Okay. So if we’re really and truly fucked, what can we do about it…?

Historically, there have been a few different options that have succeeded for civilian populations in such dire situations. Here’s a quick rundown of some proven choices, together with some more experimental ideas:

  1. Dissent is Patriotic ACLU Original Poster | David Pollack Vintage PostersNonviolent resistance. This actually works surprisingly well, even when dealing with oppressive, authoritarian regimes. Here is a link to an excellent list of 198 Methods of Nonviolent Action.

  2. Multipronged sociopolitical activism. I've assembled my favorite accumulation of techniques to achieve political and economic evolution. They range from grass-roots populism to exposing misinformation to promoting legislation to disrupting the status quo…a total of eleven prongs of revolutionary activism. You can read the list at https://level-7.org/Action/.
  3. Replacing the Trump administration via joint impeachment prior to 2028. If a sufficient majority of progressive Democrats and Independents are elected to both houses of Congress in the 2026 midterms, and enough sufficiently brave Republicans in Congress fulfill their oath to the U.S. Constitution, we can initiate a trial and convict Donald Trump and J.D. Vance under joint impeachment proceedings. Then a new, more progressive Democratic majority House Speaker can become acting POTUS until the 2028 Presidential election.
  4. Republican lobbying of Congress. There is a large constituency of responsible, thoughtful, and patriotic conservatives in the U.S. who could, if they chose to break with their MAGA brothers and sisters, place significant pressure on their representatives in Washington D.C. to change the fascist course of our country and rein in the Trump administration. There is also some percentage of MAGA who, like Marjorie Taylor Greene, are feeling increasingly unconformable with Trump’s policies, and could also contribute to Congress recovering the oversight responsibilities it has advocated. The most recent bipartisan efforts to push back on Trump’s tyranny indicate this trend has begun – but is there courage and determination of more Republicans to follow through?
  5. Violent protest and revolution. This is an unfortunate default throughout human history, but it can often result in the installation of just another violent and oppressive government to replace the old one. Also, it’s now pretty clear that the Trump administration routinely invents civilian violence, and would benefit from more of it – likely to justify an expansion of militarized crackdown as we approach the 2026 midterms. Just look at how ICE agents are being deployed if you have any doubts. So violent protest and revolution is not an ideal option in the short or long run. It is better to exemplify the outcome we want to see in the world as an inherent part of our activism (see options #1, #2, #3, and #4).
  6. Thoughtful media consumption.

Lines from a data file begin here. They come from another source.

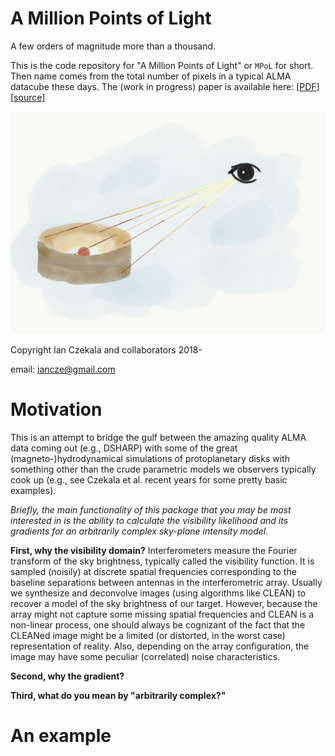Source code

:# A Million Points of Light
A few orders of magnitude more than a thousand.

This is the code repository for "A Million Points of Light" or ``MPoL`` for short. Then name comes from the total number of pixels in a typical ALMA datacube these days. The (work in progress) paper is available here: [[PDF](https://v2.overleaf.com/project/5bdafa78941fc514888e7548/output/output.pdf?compileGroup=priority&clsiserverid=clsi-pre-emp-kx7q&popupDownload=true)] [[source](https://github.com/iancze/million-points-of-tex)]

![Logo](logo.png)

Copyright Ian Czekala and collaborators 2018-

email: iancze@gmail.com


# Motivation

This is an attempt to bridge the gulf between the amazing quality ALMA data coming out (e.g., DSHARP) with some of the great (magneto-)hydrodynamical simulations of protoplanetary disks with something other than the crude parametric models we observers typically cook up (e.g., see Czekala et al. recent years for some pretty basic examples).

*Briefly, the main functionality of this package that you may be most interested in is the ability to calculate the visibility likelihood and its gradients for an arbitrarily complex sky-plane intensity model.*

**First, why the visibility domain?** Interferometers measure the Fourier transform of the sky brightness, typically called the visibility function. It is sampled (noisily) at discrete spatial frequencies corresponding to the baseline separations between antennas in the interferometric array. Usually we synthesize and deconvolve images (using algorithms like CLEAN) to recover a model of the sky brightness of our target. However, because the array might not capture some missing spatial frequencies and CLEAN is a non-linear process, one should always be cognizant of the fact that the CLEANed image might be a limited (or distorted, in the worst case) representation of reality. Also, depending on the array configuration, the image may have some peculiar (correlated) noise characteristics.


**Second, why the gradient?**

**Third, what do you mean by "arbitrarily complex?"**


# An example
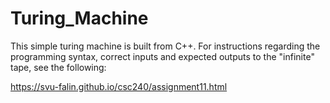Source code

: # Turing_Machine

This simple turing machine is built from C++. For instructions
regarding the programming syntax, correct inputs and expected outputs
to the "infinite" tape, see the following:

https://svu-falin.github.io/csc240/assignment11.html
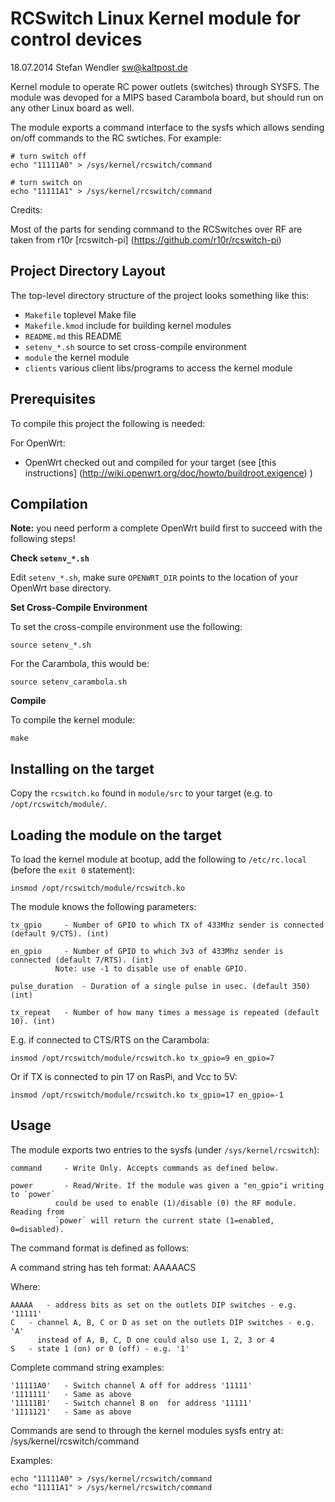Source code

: RCSwitch Linux Kernel module for control devices
================================================
18.07.2014 Stefan Wendler
sw@kaltpost.de

Kernel module to operate RC power outlets (switches) through SYSFS. The module
was devoped for a MIPS based Carambola board, but should run on any other Linux
board as well. 

The module exports a command interface to the sysfs which allows sending on/off
commands to the RC swtiches. For example: 


	# turn switch off
	echo "11111A0" > /sys/kernel/rcswitch/command

	# turn switch on
	echo "11111A1" > /sys/kernel/rcswitch/command


Credits: 

Most of the parts for sending command to the RCSwitches over RF are
taken from r10r [rcswitch-pi] (https://github.com/r10r/rcswitch-pi)
 
Project Directory Layout
------------------------

The top-level directory structure of the project looks something like this:

* `Makefile` 		toplevel Make file
* `Makefile.kmod`	include for building kernel modules
* `README.md`		this README
* `setenv_*.sh`		source to set cross-compile environment
* `module`		the kernel module
* `clients`		various client libs/programs to access the kernel module


Prerequisites
-------------

To compile this project the following is needed: 

For OpenWrt: 

* OpenWrt checked out and compiled for your target (see [this instructions] (http://wiki.openwrt.org/doc/howto/buildroot.exigence) )


Compilation
------------

**Note:** you need perform a complete OpenWrt build first to succeed with the following steps!

**Check `setenv_*.sh`**

Edit `setenv_*.sh`, make sure `OPENWRT_DIR` points to the location of your OpenWrt base directory.

**Set Cross-Compile Environment**

To set the cross-compile environment use the following:

	source setenv_*.sh

For the Carambola, this would be: 

	source setenv_carambola.sh


**Compile**

To compile the kernel module:

	make


Installing on the target
------------------------

Copy the `rcswitch.ko` found in `module/src` to your target (e.g. to `/opt/rcswitch/module/`.


Loading the module on the target
--------------------------------

To load the kernel module at bootup, add the following to 
`/etc/rc.local` (before the `exit 0` statement):

	insmod /opt/rcswitch/module/rcswitch.ko

The module knows the following parameters:


	tx_gpio		- Number of GPIO to which TX of 433Mhz sender is connected (default 9/CTS). (int)

	en_gpio		- Number of GPIO to which 3v3 of 433Mhz sender is connected (default 7/RTS). (int)
			  Note: use -1 to disable use of enable GPIO. 

	pulse_duration	- Duration of a single pulse in usec. (default 350) (int)

	tx_repeat	- Number of how many times a message is repeated (default 10). (int)
	

E.g. if connected to CTS/RTS on the Carambola: 

	insmod /opt/rcswitch/module/rcswitch.ko tx_gpio=9 en_gpio=7
 
Or if TX is connected to pin 17 on RasPi, and Vcc to 5V: 

	insmod /opt/rcswitch/module/rcswitch.ko tx_gpio=17 en_gpio=-1


Usage
-----

The module exports two entries to the sysfs (under `/sys/kernel/rcswitch`): 

	command		- Write Only. Accepts commands as defined below.  

	power		- Read/Write. If the module was given a "en_gpio"i writing to `power` 
  			  could be used to enable (1)/disable (0) the RF module. Reading from
 			  `power` will return the current state (1=enabled, 0=disabled). 

	
The command format is defined as follows: 

A command string has teh format: AAAAACS

 Where: 

	AAAAA 	- address bits as set on the outlets DIP switches - e.g. '11111'
	C	- channel A, B, C or D as set on the outlets DIP switches - e.g. 'A'
		  instead of A, B, C, D one could also use 1, 2, 3 or 4
	S	- state 1 (on) or 0 (off) - e.g. '1'
 
Complete command string examples: 
  
 	'11111A0'	- Switch channel A off for address '11111' 
 	'1111111' 	- Same as above 
 	'11111B1' 	- Switch channel B on  for address '11111' 
 	'1111121' 	- Same as above 

Commands are send to through the kernel modules sysfs entry at: /sys/kernel/rcswitch/command

Examples: 

	echo "11111A0" > /sys/kernel/rcswitch/command
	echo "11111A1" > /sys/kernel/rcswitch/command
 
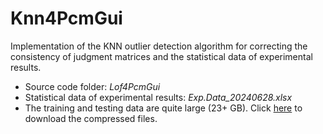 # Knn4PcmGui
Implementation of the KNN outlier detection algorithm for correcting the consistency of judgment matrices and the statistical data of experimental results.

- Source code folder: *Lof4PcmGui*
- Statistical data of experimental results: *Exp.Data_20240628.xlsx*
- The training and testing data are quite large (23+ GB). Click [here](https://www.dropbox.com/scl/fo/b5lv2kmpbkp8xqu4y2qkq/AHLwZYmB4c-kpTEV8bMF_zw?rlkey=itubk8qyq5fh1er0n0hvbktke&st=bkywqzzv&dl=0) to download the compressed files.
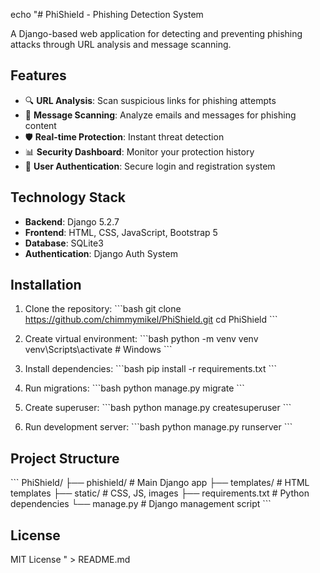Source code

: echo "# PhiShield - Phishing Detection System

A Django-based web application for detecting and preventing phishing attacks through URL analysis and message scanning.

## Features

- 🔍 **URL Analysis**: Scan suspicious links for phishing attempts
- 📧 **Message Scanning**: Analyze emails and messages for phishing content  
- 🛡️ **Real-time Protection**: Instant threat detection
- 📊 **Security Dashboard**: Monitor your protection history
- 👥 **User Authentication**: Secure login and registration system

## Technology Stack

- **Backend**: Django 5.2.7
- **Frontend**: HTML, CSS, JavaScript, Bootstrap 5
- **Database**: SQLite3
- **Authentication**: Django Auth System

## Installation

1. Clone the repository:
\`\`\`bash
git clone https://github.com/chimmymikel/PhiShield.git
cd PhiShield
\`\`\`

2. Create virtual environment:
\`\`\`bash
python -m venv venv
venv\\Scripts\\activate  # Windows
\`\`\`

3. Install dependencies:
\`\`\`bash
pip install -r requirements.txt
\`\`\`

4. Run migrations:
\`\`\`bash
python manage.py migrate
\`\`\`

5. Create superuser:
\`\`\`bash
python manage.py createsuperuser
\`\`\`

6. Run development server:
\`\`\`bash
python manage.py runserver
\`\`\`

## Project Structure

\`\`\`
PhiShield/
├── phishield/          # Main Django app
├── templates/          # HTML templates
├── static/            # CSS, JS, images
├── requirements.txt   # Python dependencies
└── manage.py         # Django management script
\`\`\`

## License

MIT License
" > README.md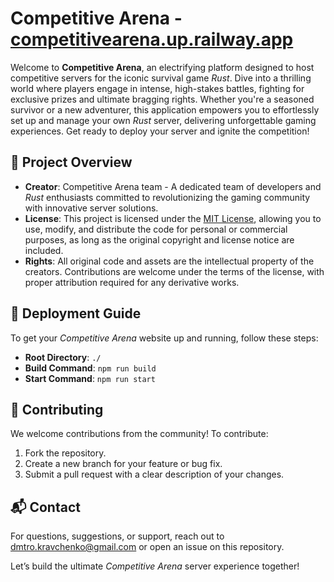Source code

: # Competitive Arena - [competitivearena.up.railway.app](competitivearena.up.railway.app)

Welcome to **Competitive Arena**, an electrifying platform designed to host competitive servers for the iconic survival game _Rust_. Dive into a thrilling world where players engage in intense, high-stakes battles, fighting for exclusive prizes and ultimate bragging rights. Whether you're a seasoned survivor or a new adventurer, this application empowers you to effortlessly set up and manage your own _Rust_ server, delivering unforgettable gaming experiences. Get ready to deploy your server and ignite the competition!

## 📝 Project Overview

- **Creator**: Competitive Arena team - A dedicated team of developers and _Rust_ enthusiasts committed to revolutionizing the gaming community with innovative server solutions.
- **License**: This project is licensed under the [MIT License](https://opensource.org/licenses/MIT), allowing you to use, modify, and distribute the code for personal or commercial purposes, as long as the original copyright and license notice are included.
- **Rights**: All original code and assets are the intellectual property of the creators. Contributions are welcome under the terms of the license, with proper attribution required for any derivative works.

## 🚀 Deployment Guide

To get your _Competitive Arena_ website up and running, follow these steps:

- **Root Directory**: `./`
- **Build Command**: `npm run build`
- **Start Command**: `npm run start`

## 🤝 Contributing

We welcome contributions from the community! To contribute:

1. Fork the repository.
2. Create a new branch for your feature or bug fix.
3. Submit a pull request with a clear description of your changes.

## 📬 Contact

For questions, suggestions, or support, reach out to dmtro.kravchenko@gmail.com or open an issue on this repository.

Let’s build the ultimate _Competitive Arena_ server experience together!



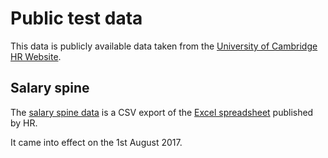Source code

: # Public test data

This data is publicly available data taken from the [University of Cambridge HR
Website](https://www.hr.admin.cam.ac.uk/pay-benefits/salary-scales).

## Salary spine

The [salary spine data](single_salary_spine_august_2017.csv) is a CSV export of
the [Excel
spreadsheet](https://www.hr.admin.cam.ac.uk/files/single_salary_spine_as_at_1_august_2017_.xlsx)
published by HR.

It came into effect on the 1st August 2017.
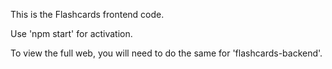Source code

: This is the Flashcards frontend code.

Use 'npm start' for activation. 

To view the full web, you will need to do the same for 'flashcards-backend'.
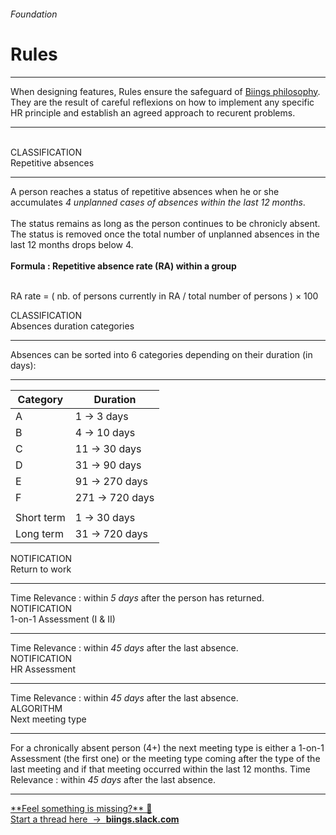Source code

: <h6 class="is-uppercase has-text-grey has-text-weight-medium is-size-6 is-size-7-mobile">Foundation</h6>
<h1 class="title is-family-secondary is-size-2-mobile">Rules</h1>
<hr class="is-visible is-size-4">
<p class="subtitle is-size-4-tablet is-family-secondary">
    When designing features, <span class="has-text-weight-semibold">Rules</span> ensure the safeguard of <a href="https://biings.com/en/philosophy">Biings philosophy</a>. They are the result of careful reflexions on how to implement any specific HR principle and establish an agreed approach to recurent problems.
</p>

<hr class="is-visible is-size-4"><br>

<div id="r-wc" class="box is-expandable is-unselectable is-large has-background-white-bis is-raised is-floating hover-to-popping" onclick="toggleExpand('r-wc')">
    <span class="subtitle is-size-7 has-text-primary">CLASSIFICATION</span><br>
    <span class="title is-4 is-family-sans-serif has-text-weight-semibold">Repetitive absences</span>
    <div class="expanded-content content">
        <hr class="is-visible is-size-4">
        A person reaches a status of repetitive absences when he or she accumulates <em>4 unplanned cases of absences within the last 12 months</em>.
        <br><br>
        The status remains as long as the person continues to be chronicly absent. The status is removed once the total number of unplanned absences in the last 12 months drops below 4.
        <br><br>
        <strong>Formula : Repetitive absence rate (RA) within a group</strong><br><br>
        <p class="has-text-centered box is-bordered">RA rate = ( nb. of persons currently in RA / total number of persons ) &times; 100</p>
    </div>
</div>

<div id="r-adc" class="box is-large is-expandable is-unselectable has-background-white-bis is-raised is-floating hover-to-popping" onclick="toggleExpand('r-adc')">
    <span class="subtitle is-size-7 has-text-primary">CLASSIFICATION</span><br>
    <span class="title is-4 is-family-sans-serif has-text-weight-semibold">Absences duration categories</span>
    <div class="expanded-content content">
        <hr class="is-visible is-size-4">
        Absences can be sorted into 6 categories depending on their duration (in days):
        <hr>
        <table>
            <thead><tr><th>Category</th><th>Duration</th></tr></thead>
            <tbody>            
                <tr><td>A</td><td>1 → 3 days</td></tr>
                <tr><td>B</td><td>4 → 10 days</td></tr>
                <tr><td>C</td><td>11 → 30 days</td></tr>
                <tr><td>D</td><td>31 → 90 days</td></tr>
                <tr><td>E</td><td>91 → 270 days</td></tr>
                <tr><td>F</td><td>271 → 720 days</td></tr>
                <tr><td></td><td></td></tr>
                <tr><td>Short term</td><td>1 → 30 days</td></tr>
                <tr><td>Long term</td><td>31 → 720 days</td></tr>
            </tbody>
        </table>
    </div>
</div>

<div id="r-rtw" class="box is-expandable is-large is-unselectable has-background-white-bis is-raised is-floating hover-to-popping" onclick="toggleExpand('r-rtw')">
    <span class="subtitle is-size-7 has-text-primary">NOTIFICATION</span><br>
    <span class="title is-4 is-family-sans-serif has-text-weight-semibold">Return to work</span>
    <div class="expanded-content">
        <hr class="is-visible is-size-4">
        <span class="has-text-weight-medium">Time Relevance</span> : within <em>5 days</em> after the person has returned.
    </div>
</div>

<div id="r-asm" class="box is-expandable is-large is-unselectable has-background-white-bis is-raised is-floating hover-to-popping" onclick="toggleExpand('r-asm')">
    <span class="subtitle is-size-7 has-text-primary">NOTIFICATION</span><br>
    <span class="title is-4 is-family-sans-serif has-text-weight-semibold">1-on-1 Assessment (<span class="">I</span> & <span class="">II</span>)</span>
    <div class="expanded-content">
        <hr class="is-visible is-size-4">
        <span class="has-text-weight-medium">Time Relevance</span> : within <em>45 days</em> after the last absence.
    </div>
</div>

<div id="r-hrasm" class="box is-expandable is-large is-unselectable has-background-white-bis is-raised is-floating hover-to-popping" onclick="toggleExpand('r-hrasm')">
    <span class="subtitle is-size-7 has-text-primary">NOTIFICATION</span><br>
    <span class="title is-4 is-family-sans-serif has-text-weight-semibold">HR Assessment</span>
    <div class="expanded-content">
        <hr class="is-visible is-size-4">
        <span class="has-text-weight-medium">Time Relevance</span> : within <em>45 days</em> after the last absence.
    </div>
</div>

<div id="r-algo1" class="box is-expandable is-large is-unselectable has-background-white-bis is-raised is-floating hover-to-popping" onclick="toggleExpand('r-algo1')">
    <span class="subtitle is-size-7 has-text-primary">ALGORITHM</span><br>
    <span class="title is-4 is-family-sans-serif has-text-weight-semibold">Next meeting type</span>
    <div class="expanded-content">
        <hr class="is-visible is-size-4">
        For a chronically absent person (4+) the next meeting type is either a 1-on-1 Assessment (the first one) or the meeting type coming after the type of the last meeting and if that meeting occurred within the last 12 months.
        <span class="has-text-weight-medium">Time Relevance</span> : within <em>45 days</em> after the last absence.
    </div>
</div>

<hr>

<a href="https://biings.slack.com" target="blank" class="box is-well has-text-grey">
    **Feel something is missing?** 🤔 <br>Start a thread here &nbsp;→&nbsp; <strong class="has-text-primary">biings.slack.com</strong></a>
</a>

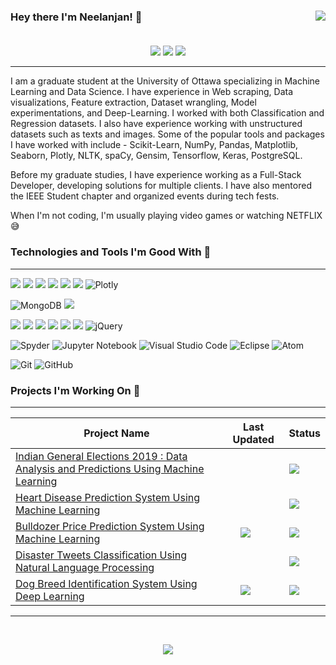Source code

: ### Hey there I'm Neelanjan! 👋 <img src="https://madewithlove.now.sh/in?heart=true&colorB=%23f94f06&template=for-the-badge" align="right"> <br> <br>

<p align="center">
  <a href='https://www.linkedin.com/in/neelanjanacharya/'><img src="https://img.shields.io/badge/LinkedIn-0077B5?style=for-the-badge&logo=linkedin&logoColor=white"></a>
  <a href='https://www.facebook.com/skyler.neelanjan'><img src="https://img.shields.io/badge/Facebook-1877F2?style=for-the-badge&logo=facebook&logoColor=white"></a>
  <a href='https://www.instagram.com/xx_ne.el_xx/'><img src="https://img.shields.io/badge/Instagram-E4405F?style=for-the-badge&logo=instagram&logoColor=white"></a>
 </p>
<hr>

<p>
I am a graduate student at the University of Ottawa specializing in Machine Learning and Data Science. I have experience in Web scraping, Data visualizations, Feature extraction, Dataset wrangling, Model experimentations, and Deep-Learning. I worked with both Classification and Regression datasets. I also have experience working with unstructured datasets such as texts and images. Some of the popular tools and packages I have worked with include - Scikit-Learn, NumPy, Pandas, Matplotlib, Seaborn, Plotly, NLTK, spaCy, Gensim, Tensorflow, Keras, PostgreSQL.

Before my graduate studies, I have experience working as a Full-Stack Developer, developing solutions for multiple clients. I have also mentored the IEEE Student chapter and organized events during tech fests.
  
When I'm not coding, I'm usually playing video games or watching NETFLIX 😅
</p>

### Technologies and Tools I'm Good With 🧰 <!-- Get Badges Here : https://github.com/Ileriayo/markdown-badges#shortcuts -->
<hr>
<!-- Machine Learning and Deep Learning -->

![](https://img.shields.io/badge/CODE-PYTHON-informational?style=for-the-badge&logo=Python&color=3776AB) <!-- Python Programming Language -->
![](https://img.shields.io/badge/Framework-Tensorflow-informational?style=for-the-badge&logo=Tensorflow&color=FF6F00) <!-- Tensorflow -->
![](https://img.shields.io/badge/Framework-Keras-informational?style=for-the-badge&logo=Keras&color=D00000) <!-- Keras -->
![](https://img.shields.io/badge/package-scikitlearn-informational?style=for-the-badge&logo=scikit-learn&color=F7931E) <!-- Scikit-Learn -->
![](https://img.shields.io/badge/package-numpy-informational?style=for-the-badge&logo=NumPyn&color=013243) <!-- Numpy -->
![](https://img.shields.io/badge/package-pandas-informational?style=for-the-badge&logo=pandas&color=150458)  <!-- Pandas -->
![Plotly](https://img.shields.io/badge/Plotly-%233F4F75.svg?style=for-the-badge&logo=plotly&logoColor=white) <!-- Plotly -->


<!-- Database -->

![MongoDB](https://img.shields.io/badge/MongoDB-%234ea94b.svg?style=for-the-badge&logo=mongodb&logoColor=white) <!-- MongoDB -->
![](https://img.shields.io/badge/TOOL-PostgreSQL-informational?style=for-the-badge&logo=PostgreSQL&color=336791) <!-- Postgres -->

<!-- Web Development -->

![](https://img.shields.io/badge/CODE-JAVA-informational?style=for-the-badge&logo=Java&color=007396) <!-- JAVA -->
![](https://img.shields.io/badge/Framework-Spring-informational?style=for-the-badge&logo=Spring&color=6DB33F)  <!-- Spring -->
![](https://img.shields.io/badge/CODE-JAVASCRIPT-informational?style=for-the-badge&logo=Javascript&color=F7DF1E) <!-- Javascript -->
![](https://img.shields.io/badge/CODE-HTML-informational?style=for-the-badge&logo=HTML5&color=E34F26) <!-- HTML -->
![](https://img.shields.io/badge/CODE-CSS-informational?style=for-the-badge&logo=CSS3&color=1572B6) <!-- CSS -->
![](https://img.shields.io/badge/CDN-bootstrap-informational?style=for-the-badge&logo=Bootstrap&color=563D7C) <!-- Bootstrap -->
![jQuery](https://img.shields.io/badge/jquery-%230769AD.svg?style=for-the-badge&logo=jquery&logoColor=white) <!-- JQuery -->

<!-- IDEs -->
![Spyder](https://img.shields.io/badge/Spyder-838485?style=for-the-badge&logo=spyder%20ide&logoColor=maroon) <!-- SPYDER -->
![Jupyter Notebook](https://img.shields.io/badge/jupyter-%23FA0F00.svg?style=for-the-badge&logo=jupyter&logoColor=white) <!-- Juputer Notebook -->
![Visual Studio Code](https://img.shields.io/badge/Visual%20Studio%20Code-0078d7.svg?style=for-the-badge&logo=visual-studio-code&logoColor=white) <!-- Visual Studio -->
![Eclipse](https://img.shields.io/badge/Eclipse-FE7A16.svg?style=for-the-badge&logo=Eclipse&logoColor=white) <!-- Eclipse -->
![Atom](https://img.shields.io/badge/Atom-%2366595C.svg?style=for-the-badge&logo=atom&logoColor=white) <!-- ATOM -->

<!-- Version Contron -->
![Git](https://img.shields.io/badge/git-%23F05033.svg?style=for-the-badge&logo=git&logoColor=white) <!-- Git -->
![GitHub](https://img.shields.io/badge/github-%23121011.svg?style=for-the-badge&logo=github&logoColor=white) <!-- Github -->

### Projects I'm Working On 🚧
<hr>

|  Project Name 	| Last Updated  	| Status  	|
|---	            |---	            |---	      |
| <a href="https://github.com/TheJokeRxDC/Indian-General-Elections-2019-Data-Analysis-And-Predictions-Using-Machine-Learning">Indian General Elections 2019 : Data Analysis and Predictions Using Machine Learning </a> 	|   	|   <img src="https://img.shields.io/badge/Project%20Status-Open-brightgreen">	|
| <a href="https://github.com/TheJokeRxDC/heart-disease-prediction-system-using-machine-learning"> Heart Disease Prediction System Using Machine Learning </a> 	|   	|   <img src="https://img.shields.io/badge/Project%20Status-Open-brightgreen">	|
| <a href="https://github.com/TheJokeRxDC/Bulldozer-Price-Prediction-System-Using-Machine-Learning.git"> Bulldozer Price Prediction System Using Machine Learning </a> 	| <img src="https://img.shields.io/badge/Last%20Commit-February 2022-brightgreen" hspace=20>   	|   <img src="https://img.shields.io/badge/Project%20Status-Open-brightgreen">	|
| <a href="https://github.com/TheJokeRxDC/disaster-tweets-classification-using-NLP.git"> Disaster Tweets Classification Using Natural Language Processing </a> 	|   	|   <img src="https://img.shields.io/badge/Project%20Status-Open-brightgreen">	|
| <a href="https://github.com/TheJokeRxDC/dog-breed-identification-system-using-deep-learning"> Dog Breed Identification System Using Deep Learning </a> 	|  <img src="https://img.shields.io/badge/Last%20Commit-February 2022-brightgreen" hspace=20>  	|   <img src="https://img.shields.io/badge/Project%20Status-Open-brightgreen">	|

<hr>
<br>

<p align="center">
  <img src="https://github-readme-stats.vercel.app/api?username=TheJokeRxDC&show_icons=true&theme=shades-of-purple)](https://github.com/anuraghazra/github-readme-stats)">
</p>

To participate effectively in politics and socio-economic activism, we must be well-informed. This can be a challenge in an algorithm-driven world of media that aims to enrage and addict us even as it extracts profit from that compulsive engagement. But it is possible to be more thoughtful. First, it is helpful to cultivate a starting point of credible news and information sources, and to appreciate the agendas and techniques at work in modern disinformation campaigns. I have assembled resources specific to Russian and far-right propaganda – and our means of inoculation against it – in this link:  https://level-7.org/Challenges/Opposition/. And here is another helpful cheat sheet for examining sources of information more critically: https://www.wikihow.life/Consume-Media-Critically. I recently also had a friend advise me on the best way to avoid algorithmic distractions on YouTube. His advice was to actively “subscribe” to credible, vetted sources for podcasts and informational videos beyond the mainstream, and primarily follow and watch those subscriptions, rather than watching what the YouTube algorithm or corporate mainstream media feeds.
  7. Prayer and meditation. Personally, I am heartily committed to prayer and meditation, though not as standalone options. As with many spiritual traditions, my belief is that action – or “praxis” – is an inherent component of faith. For me, this means I will employ skillful compassion, or what Christianity calls agape, in all of my choices to promote positive change, which are in turn supported by prayer and meditation. As for some recommendations on specific meditation and prayerful practices, here is a free online book for you to peruse: Essential Mysticism.
  8. Promoting an alternative vision. This is big-picture stuff, but it is probably essential to humanity’s thriving, so that we can depart from the status quo on multiple fronts. We need to have a plan. In fact, I think one of the reasons we are increasingly mired in a crony capitalist dystopia is because movements like Occupy Wall Street did not offer any clear alternatives for us to embrace. Here is website I’ve dedicated to an alternative vision, assembled in largest part from real-world successes around the globe: https://level-7.org/. You can also read an introduction of the central ideas of Level 7 in this AI-assisted overview.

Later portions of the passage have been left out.